There are fewer Traders than I expect. But that shouldn’t be surprising. They have greater means to conceal themselves than we do. The lone Trader I see is a lanky man with an equine nose and pebbly eyes that gleam in the dark.
My brother sprawls on the ground in the middle of the clearing. His long, messy hair is plastered against his clammy face. When he spots me, his eyes widen.
He makes to call my name, but winces as though stunned by an invisible rod.
It is too late to hide now.
“Another of your kind, I see,” the Trader says. “I recognise the stench.”
“Let him go.” I can’t imagine how my voice is not shaking, given how hard my entire body is. “Please.”
“No scavenger can be spared who trespasses on our territory.” He points a finger at me. “You included. What more of this thief.” His upper lip curls as he glances down at Michael. “A changeling, yet so brazen.” He raises his hand.

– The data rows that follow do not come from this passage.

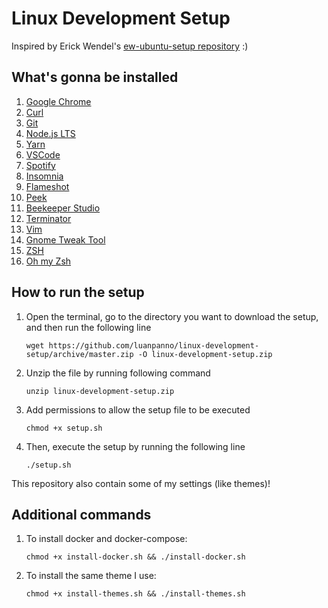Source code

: # Linux Development Setup

Inspired by Erick Wendel's [ew-ubuntu-setup repository](https://github.com/ErickWendel/ew-ubuntu-setup) :)

## What's gonna be installed

1. [Google Chrome](https://www.google.com/chrome/)
2. [Curl](https://curl.se/)
3. [Git](https://git-scm.com/book/en/v2/Getting-Started-Installing-Git)
4. [Node.js LTS](https://github.com/nodesource/distributions/blob/master/README.md#debinstall)
5. [Yarn](https://classic.yarnpkg.com/en/docs/install/#debian-stable)
6. [VSCode](https://code.visualstudio.com/)
7. [Spotify](https://www.spotify.com/br/download/linux/)
8. [Insomnia](https://support.insomnia.rest/article/23-installation)
9. [Flameshot](https://github.com/flameshot-org/flameshot#installation)
10. [Peek](https://github.com/phw/peek#ubuntu)
11. [Beekeeper Studio](https://docs.beekeeperstudio.io/)
12. [Terminator](https://terminator-gtk3.readthedocs.io/en/latest/)
13. [Vim](https://www.vim.org/)
14. [Gnome Tweak Tool](https://gitlab.gnome.org/GNOME/gnome-tweaks)
15. [ZSH](https://github.com/ohmyzsh/ohmyzsh/wiki/Installing-ZSH)
16. [Oh my Zsh](https://ohmyz.sh/#install)

## How to run the setup

1.  Open the terminal, go to the directory you want to download the setup, and then run the following line

        wget https://github.com/luanpanno/linux-development-setup/archive/master.zip -O linux-development-setup.zip

2.  Unzip the file by running following command

        unzip linux-development-setup.zip

3.  Add permissions to allow the setup file to be executed

        chmod +x setup.sh

4.  Then, execute the setup by running the following line

        ./setup.sh

This repository also contain some of my settings (like themes)!

## Additional commands

1.  To install docker and docker-compose:

        chmod +x install-docker.sh && ./install-docker.sh

2.  To install the same theme I use:

        chmod +x install-themes.sh && ./install-themes.sh
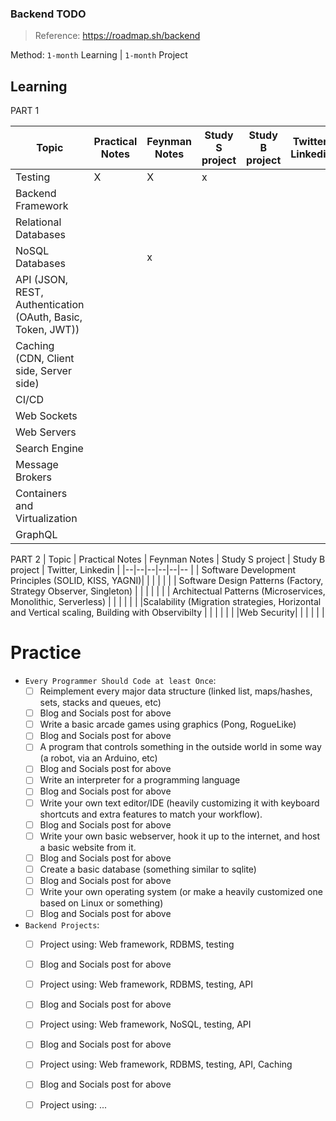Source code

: ### Backend TODO

> Reference: https://roadmap.sh/backend

Method: `1-month` Learning | `1-month` Project

## Learning

PART 1

| Topic | Practical Notes | Feynman Notes | Study S project | Study B project | Twitter, Linkedin |
|--|--|--|--|--| -- |
|Testing | X | X | x | | |
|Backend Framework | | | | | |
|Relational Databases | | | | | |
|NoSQL Databases | |x| | | |
|API (JSON, REST, Authentication (OAuth, Basic, Token, JWT)) | | | |  | |
|Caching (CDN, Client side, Server side) | | | | | |
|CI/CD | | | | | |
|Web Sockets| | | | | |
|Web Servers| | | | | |
|Search Engine| | | | | |
|Message Brokers| | | | | |
|Containers and Virtualization | | | | | |
|GraphQL| | | | | |

PART 2
| Topic | Practical Notes | Feynman Notes | Study S project | Study B project | Twitter, Linkedin |
|--|--|--|--|--|-- |
| Software Development Principles (SOLID, KISS, YAGNI)| | | | | |
| Software Design Patterns (Factory, Strategy Observer, Singleton) | | | | | |
| Architectual Patterns (Microservices, Monolithic, Serverless) | | | | | |
|Scalability (Migration strategies, Horizontal and Vertical scaling, Building with Observibilty | | | | | |
|Web Security| | | | | |

# Practice

- `Every Programmer Should Code at least Once`:
  - [ ] Reimplement every major data structure (linked list, maps/hashes, sets, stacks and queues, etc)
  - [ ] Blog and Socials post for above
  - [ ] Write a basic arcade games using graphics (Pong, RogueLike)
  - [ ] Blog and Socials post for above
  - [ ] A program that controls something in the outside world in some way (a robot, via an Arduino, etc)
  - [ ] Blog and Socials post for above
  - [ ] Write an interpreter for a programming language
  - [ ] Blog and Socials post for above
  - [ ] Write your own text editor/IDE (heavily customizing it with keyboard shortcuts and extra features to match your workflow).
  - [ ] Blog and Socials post for above
  - [ ] Write your own basic webserver, hook it up to the internet, and host a basic website from it.
  - [ ] Blog and Socials post for above
  - [ ] Create a basic database (something similar to sqlite)
  - [ ] Blog and Socials post for above
  - [ ] Write your own operating system (or make a heavily customized one based on Linux or something)
  - [ ] Blog and Socials post for above

- `Backend Projects`:
  - [ ] Project using: Web framework, RDBMS, testing
  - [ ] Blog and Socials post for above
  - [ ] Project using: Web framework, RDBMS, testing, API
  - [ ] Blog and Socials post for above
  - [ ] Project using: Web framework, NoSQL, testing, API 
  - [ ] Blog and Socials post for above
  - [ ] Project using: Web framework, RDBMS, testing, API, Caching
  - [ ] Blog and Socials post for above
  - [ ] Project using: ...
  

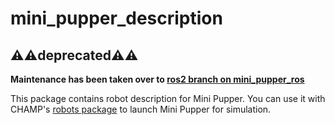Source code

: # mini_pupper_description

## ⚠️⚠️deprecated⚠️⚠️

**Maintenance has been taken over to [ros2 branch on mini_pupper_ros](https://github.com/mangdangroboticsclub/mini_pupper_ros/tree/ros2)**

This package contains robot description for Mini Pupper. You can use it with CHAMP's
[robots package](https://github.com/chvmp/robots/tree/ros2) to launch Mini Pupper for simulation. 

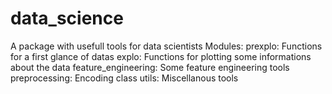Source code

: # data_science
A package with usefull tools for data scientists
Modules:
  prexplo: Functions for a first glance of datas
  explo: Functions for plotting some informations about the data
  feature_engineering: Some feature engineering tools
  preprocessing: Encoding class
  utils: Miscellanous tools
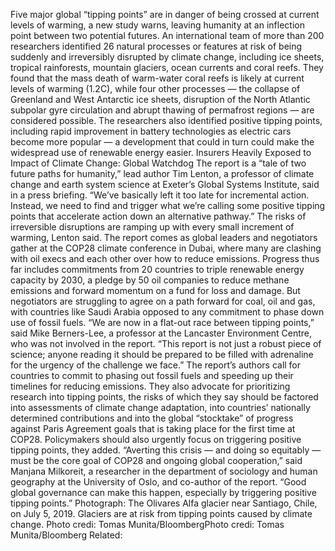 Five major global “tipping points” are in danger of being crossed at current levels of warming, a new study warns, leaving humanity at an inflection point between two potential futures.
An international team of more than 200 researchers identified 26 natural processes or features at risk of being suddenly and irreversibly disrupted by climate change, including ice sheets, tropical rainforests, mountain glaciers, ocean currents and coral reefs. They found that the mass death of warm-water coral reefs is likely at current levels of warming (1.2C), while four other processes — the collapse of Greenland and West Antarctic ice sheets, disruption of the North Atlantic subpolar gyre circulation and abrupt thawing of permafrost regions — are considered possible.
The researchers also identified positive tipping points, including rapid improvement in battery technologies as electric cars become more popular — a development that could in turn could make the widespread use of renewable energy easier.
Insurers Heavily Exposed to Impact of Climate Change: Global Watchdog
The report is a “tale of two future paths for humanity,” lead author Tim Lenton, a professor of climate change and earth system science at Exeter’s Global Systems Institute, said in a press briefing. “We’ve basically left it too late for incremental action. Instead, we need to find and trigger what we’re calling some positive tipping points that accelerate action down an alternative pathway.”
The risks of irreversible disruptions are ramping up with every small increment of warming, Lenton said.
The report comes as global leaders and negotiators gather at the COP28 climate conference in Dubai, where many are clashing with oil execs and each other over how to reduce emissions. Progress thus far includes commitments from 20 countries to triple renewable energy capacity by 2030, a pledge by 50 oil companies to reduce methane emissions and forward momentum on a fund for loss and damage. But negotiators are struggling to agree on a path forward for coal, oil and gas, with countries like Saudi Arabia opposed to any commitment to phase down use of fossil fuels.
“We are now in a flat-out race between tipping points,” said Mike Berners-Lee, a professor at the Lancaster Environment Centre, who was not involved in the report. “This report is not just a robust piece of science; anyone reading it should be prepared to be filled with adrenaline for the urgency of the challenge we face.”
The report’s authors call for countries to commit to phasing out fossil fuels and speeding up their timelines for reducing emissions. They also advocate for prioritizing research into tipping points, the risks of which they say should be factored into assessments of climate change adaptation, into countries’ nationally determined contributions and into the global “stocktake” of progress against Paris Agreement goals that is taking place for the first time at COP28. Policymakers should also urgently focus on triggering positive tipping points, they added.
“Averting this crisis — and doing so equitably — must be the core goal of COP28 and ongoing global cooperation,” said Manjana Milkoreit, a researcher in the department of sociology and human geography at the University of Oslo, and co-author of the report. “Good global governance can make this happen, especially by triggering positive tipping points.”
Photograph: The Olivares Alfa glacier near Santiago, Chile, on July 5, 2019. Glaciers are at risk from tipping points caused by climate change. Photo credi: Tomas Munita/BloombergPhoto credi: Tomas Munita/Bloomberg
Related:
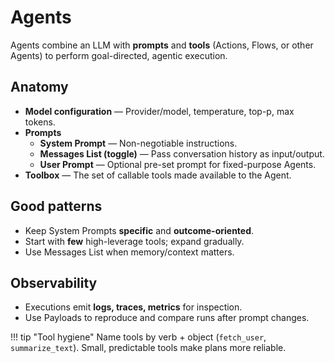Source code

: # Agents

Agents combine an LLM with **prompts** and **tools** (Actions, Flows, or other Agents) to perform goal-directed, agentic execution.

## Anatomy
- **Model configuration** — Provider/model, temperature, top-p, max tokens.
- **Prompts**
  - **System Prompt** — Non-negotiable instructions.
  - **Messages List (toggle)** — Pass conversation history as input/output.
  - **User Prompt** — Optional pre-set prompt for fixed-purpose Agents.
- **Toolbox** — The set of callable tools made available to the Agent.

## Good patterns
- Keep System Prompts **specific** and **outcome-oriented**.
- Start with **few** high-leverage tools; expand gradually.
- Use Messages List when memory/context matters.

## Observability
- Executions emit **logs, traces, metrics** for inspection.
- Use Payloads to reproduce and compare runs after prompt changes.

!!! tip "Tool hygiene"
    Name tools by verb + object (`fetch_user`, `summarize_text`). Small, predictable tools make plans more reliable.
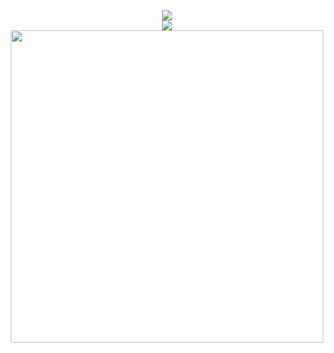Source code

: <div align=center>

  <img src="https://count.getloli.com/get/@:c0daxy"/>
  <br>
  
  <img src="https://skillicons.dev/icons?i=py,go,mongodb">
  <br>
  
  <img src="https://github-widgetbox.vercel.app/api/profile?username=c0daxy&data=followers,repositories,stars&theme=darkmode" width=500>
  <br>
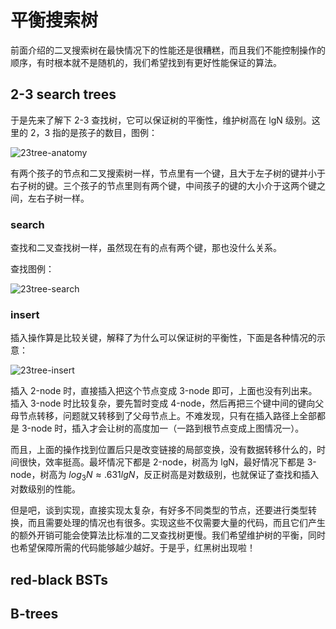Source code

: # 平衡搜索树

前面介绍的二叉搜索树在最快情况下的性能还是很糟糕，而且我们不能控制操作的顺序，有时根本就不是随机的，我们希望找到有更好性能保证的算法。

## 2-3 search trees

于是先来了解下 2-3 查找树，它可以保证树的平衡性，维护树高在 lgN 级别。这里的 2，3 指的是孩子的数目，图例：

![23tree-anatomy]()

有两个孩子的节点和二叉搜索树一样，节点里有一个键，且大于左子树的键并小于右子树的键。三个孩子的节点里则有两个键，中间孩子的键的大小介于这两个键之间，左右子树一样。

### search

查找和二叉查找树一样，虽然现在有的点有两个键，那也没什么关系。

查找图例：

![23tree-search]()

### insert

插入操作算是比较关键，解释了为什么可以保证树的平衡性，下面是各种情况的示意：

![23tree-insert]()

插入 2-node 时，直接插入把这个节点变成 3-node 即可，上面也没有列出来。插入 3-node 时比较复杂，要先暂时变成 4-node，然后再把三个键中间的键向父母节点转移，问题就又转移到了父母节点上。不难发现，只有在插入路径上全部都是 3-node 时，插入才会让树的高度加一（一路到根节点变成上图情况一）。

而且，上面的操作找到位置后只是改变链接的局部变换，没有数据转移什么的，时间很快，效率挺高。最坏情况下都是 2-node，树高为 lgN，最好情况下都是 3-node，树高为 $log_{3}N \approx .631 lgN$，反正树高是对数级别，也就保证了查找和插入对数级别的性能。

但是吧，谈到实现，直接实现太复杂，有好多不同类型的节点，还要进行类型转换，而且需要处理的情况也有很多。实现这些不仅需要大量的代码，而且它们产生的额外开销可能会使算法比标准的二叉查找树更慢。我们希望维护树的平衡，同时也希望保障所需的代码能够越少越好。于是乎，红黑树出现啦！

## red-black BSTs

## B-trees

“Wait!” I cry. “Let him go. I’ll give you whatever you want. Please.”
Michael shoots me a look. “April. Shut up.”
But I can’t shut up. He is the only family I have left.
The Trader throws his head back and laughs. “I have no use for your meagre offerings.”
And he’s right. He is a Trader, one who serves the fairies. What can I possibly give him that the fairies have not already given him?
“Again, what can you offer that I don’t already have?”
“A promise from someone who doesn’t make promises.” My heart drums hard and fast, though not as fast as the words are emerging from my mouth. “The fairies need never know.”
The Trader narrows his slit-like eyes at me. “I serve the fairies.”
“You serve yourself, and we all know that.”
Michael’s brows rise. I am just as surprised as he is at my audacity. The gloved hands of a Trader leave no room for second chances.
Finally he says, “One week.”
The Trader’s lips thin. “Do not push your luck, Scavenger. Two weeks. Or he dies.” He throws another look down at Michael.
I blink, and they are gone. The crook of the cemetary feels well and completely empty.